もう20年前になるだろうか、採れたて野菜の様にフレッシュだった俺は当時、牛丼屋でアルバイトをしていた。(どの牛丼屋とは言わないが)
深夜帯のスタップだったので、ワンオペだった。
(いまでこそ"ワンオペ"って言葉が浸透してるよね)


危ないスジの人がたくさん住んでいるマンションがすぐ近くにあったし、飲み屋街も近かった為、深夜帯の客層は本当に悪かった。
(◯人事件とか抗争が年に数回あった)

店内でクレームつけて暴れる奴はいるし、客同士でケンカが始まるし、俺は何故かコップを投げつけられ土下座させられるし。

オレンジ色のパーマヘアの当時未成年の俺でも、店舗責任者に笑顔で受け入れられたのは、そういう事だったのかなと、今になって思ったりする。

若かったのもあったし、深夜勤もワンオペもたいしてキツいとは感じなかった。
怖い客層でもなんだかんだ捌けたし、馴染めた。
バイトに行きたくない時もあったが、ほぼ休む事なく行っていた(気がする)。
バイト自体は好きだった。
人間関係も良かったし、まかないは好きなの食べれるし。(ホントは牛丼並以外はダメ)


バイトにも慣れてきて半年ぐらい経った頃かな。

刺激を求めていたのか、深夜のテンションに魔が差したのか、通常業務だけでお給料をもらう事に飽きを感じていたのか、俺は数々の事件を起こす。
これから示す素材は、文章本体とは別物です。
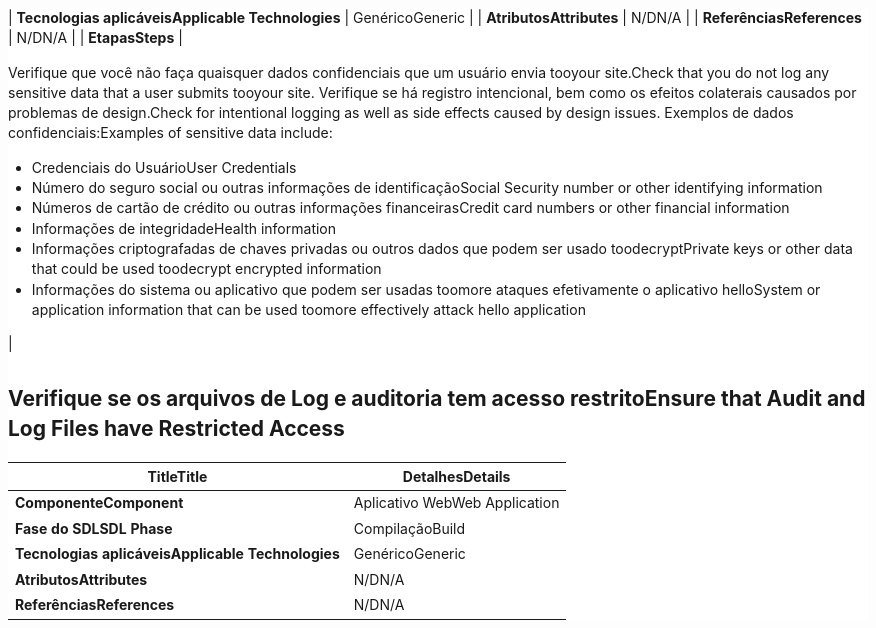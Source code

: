 | <span data-ttu-id="bcb89-187">**Tecnologias aplicáveis**</span><span class="sxs-lookup"><span data-stu-id="bcb89-187">**Applicable Technologies**</span></span> | <span data-ttu-id="bcb89-188">Genérico</span><span class="sxs-lookup"><span data-stu-id="bcb89-188">Generic</span></span> |
| <span data-ttu-id="bcb89-189">**Atributos**</span><span class="sxs-lookup"><span data-stu-id="bcb89-189">**Attributes**</span></span>              | <span data-ttu-id="bcb89-190">N/D</span><span class="sxs-lookup"><span data-stu-id="bcb89-190">N/A</span></span>  |
| <span data-ttu-id="bcb89-191">**Referências**</span><span class="sxs-lookup"><span data-stu-id="bcb89-191">**References**</span></span>              | <span data-ttu-id="bcb89-192">N/D</span><span class="sxs-lookup"><span data-stu-id="bcb89-192">N/A</span></span>  |
| <span data-ttu-id="bcb89-193">**Etapas**</span><span class="sxs-lookup"><span data-stu-id="bcb89-193">**Steps**</span></span>                   | <p><span data-ttu-id="bcb89-194">Verifique que você não faça quaisquer dados confidenciais que um usuário envia tooyour site.</span><span class="sxs-lookup"><span data-stu-id="bcb89-194">Check that you do not log any sensitive data that a user submits tooyour site.</span></span> <span data-ttu-id="bcb89-195">Verifique se há registro intencional, bem como os efeitos colaterais causados por problemas de design.</span><span class="sxs-lookup"><span data-stu-id="bcb89-195">Check for intentional logging as well as side effects caused by design issues.</span></span> <span data-ttu-id="bcb89-196">Exemplos de dados confidenciais:</span><span class="sxs-lookup"><span data-stu-id="bcb89-196">Examples of sensitive data include:</span></span></p><ul><li><span data-ttu-id="bcb89-197">Credenciais do Usuário</span><span class="sxs-lookup"><span data-stu-id="bcb89-197">User Credentials</span></span></li><li><span data-ttu-id="bcb89-198">Número do seguro social ou outras informações de identificação</span><span class="sxs-lookup"><span data-stu-id="bcb89-198">Social Security number or other identifying information</span></span></li><li><span data-ttu-id="bcb89-199">Números de cartão de crédito ou outras informações financeiras</span><span class="sxs-lookup"><span data-stu-id="bcb89-199">Credit card numbers or other financial information</span></span></li><li><span data-ttu-id="bcb89-200">Informações de integridade</span><span class="sxs-lookup"><span data-stu-id="bcb89-200">Health information</span></span></li><li><span data-ttu-id="bcb89-201">Informações criptografadas de chaves privadas ou outros dados que podem ser usado toodecrypt</span><span class="sxs-lookup"><span data-stu-id="bcb89-201">Private keys or other data that could be used toodecrypt encrypted information</span></span></li><li><span data-ttu-id="bcb89-202">Informações do sistema ou aplicativo que podem ser usadas toomore ataques efetivamente o aplicativo hello</span><span class="sxs-lookup"><span data-stu-id="bcb89-202">System or application information that can be used toomore effectively attack hello application</span></span></li></ul>|

## <span data-ttu-id="bcb89-203"><a id="log-restricted-access"></a>Verifique se os arquivos de Log e auditoria tem acesso restrito</span><span class="sxs-lookup"><span data-stu-id="bcb89-203"><a id="log-restricted-access"></a>Ensure that Audit and Log Files have Restricted Access</span></span>

| <span data-ttu-id="bcb89-204">Title</span><span class="sxs-lookup"><span data-stu-id="bcb89-204">Title</span></span>                   | <span data-ttu-id="bcb89-205">Detalhes</span><span class="sxs-lookup"><span data-stu-id="bcb89-205">Details</span></span>      |
| ----------------------- | ------------ |
| <span data-ttu-id="bcb89-206">**Componente**</span><span class="sxs-lookup"><span data-stu-id="bcb89-206">**Component**</span></span>               | <span data-ttu-id="bcb89-207">Aplicativo Web</span><span class="sxs-lookup"><span data-stu-id="bcb89-207">Web Application</span></span> | 
| <span data-ttu-id="bcb89-208">**Fase do SDL**</span><span class="sxs-lookup"><span data-stu-id="bcb89-208">**SDL Phase**</span></span>               | <span data-ttu-id="bcb89-209">Compilação</span><span class="sxs-lookup"><span data-stu-id="bcb89-209">Build</span></span> |  
| <span data-ttu-id="bcb89-210">**Tecnologias aplicáveis**</span><span class="sxs-lookup"><span data-stu-id="bcb89-210">**Applicable Technologies**</span></span> | <span data-ttu-id="bcb89-211">Genérico</span><span class="sxs-lookup"><span data-stu-id="bcb89-211">Generic</span></span> |
| <span data-ttu-id="bcb89-212">**Atributos**</span><span class="sxs-lookup"><span data-stu-id="bcb89-212">**Attributes**</span></span>              | <span data-ttu-id="bcb89-213">N/D</span><span class="sxs-lookup"><span data-stu-id="bcb89-213">N/A</span></span>  |
| <span data-ttu-id="bcb89-214">**Referências**</span><span class="sxs-lookup"><span data-stu-id="bcb89-214">**References**</span></span>              | <span data-ttu-id="bcb89-215">N/D</span><span class="sxs-lookup"><span data-stu-id="bcb89-215">N/A</span></span>  |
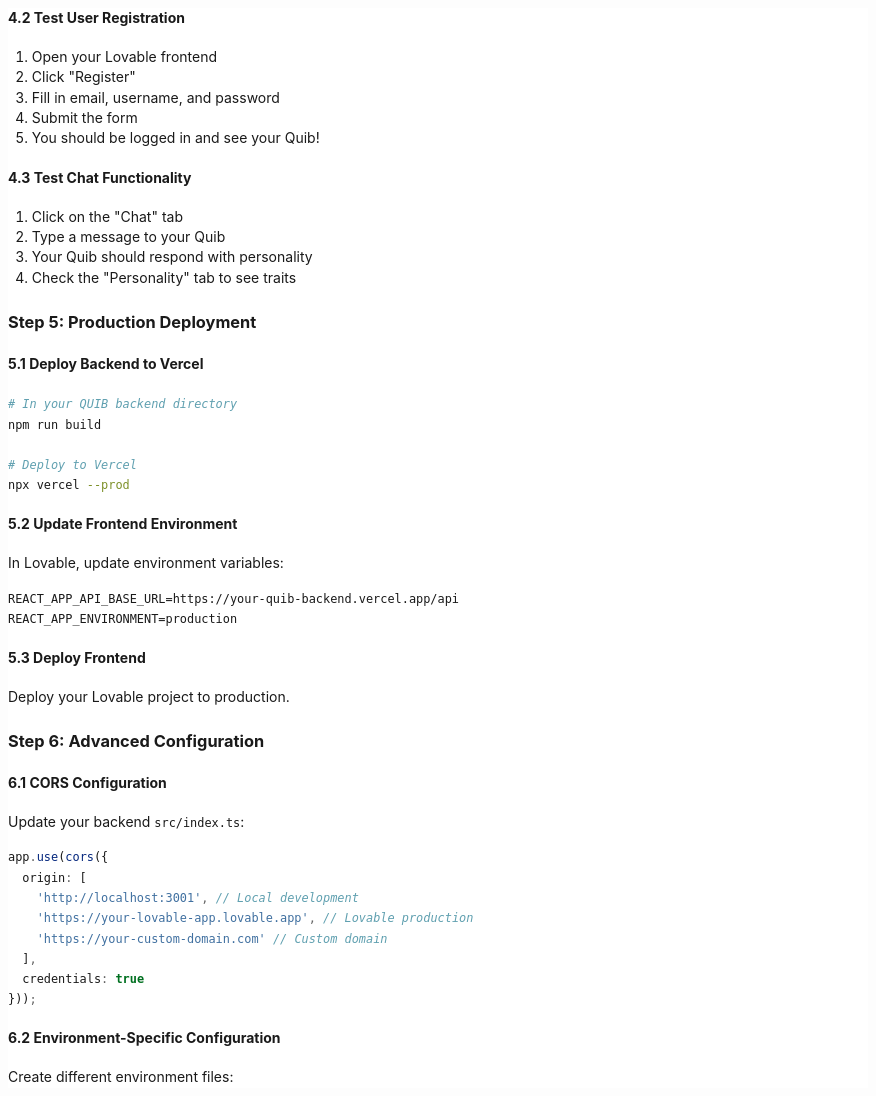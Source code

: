 #### 4.2 Test User Registration
1. Open your Lovable frontend
2. Click "Register"
3. Fill in email, username, and password
4. Submit the form
5. You should be logged in and see your Quib!

#### 4.3 Test Chat Functionality
1. Click on the "Chat" tab
2. Type a message to your Quib
3. Your Quib should respond with personality
4. Check the "Personality" tab to see traits

### Step 5: Production Deployment

#### 5.1 Deploy Backend to Vercel
```bash
# In your QUIB backend directory
npm run build

# Deploy to Vercel
npx vercel --prod
```

#### 5.2 Update Frontend Environment
In Lovable, update environment variables:

```
REACT_APP_API_BASE_URL=https://your-quib-backend.vercel.app/api
REACT_APP_ENVIRONMENT=production
```

#### 5.3 Deploy Frontend
Deploy your Lovable project to production.

### Step 6: Advanced Configuration

#### 6.1 CORS Configuration
Update your backend `src/index.ts`:

```typescript
app.use(cors({
  origin: [
    'http://localhost:3001', // Local development
    'https://your-lovable-app.lovable.app', // Lovable production
    'https://your-custom-domain.com' // Custom domain
  ],
  credentials: true
}));
```

#### 6.2 Environment-Specific Configuration
Create different environment files:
すべての牛丼屋のシステムがそうかはわからないが、俺が働いていた牛丼屋の牛丼そのものの管理の仕方は以下の方法だった。

・牛丼 並 ご飯100P 肉100P
・牛丼 特盛 ご飯200P 肉200P

※もう一度念押ししておくけど、この話はフィクションです。

何が言いたいかというと、自分がシフトに入っている時間、どれだけの牛丼が売れたかを管理する為のもの。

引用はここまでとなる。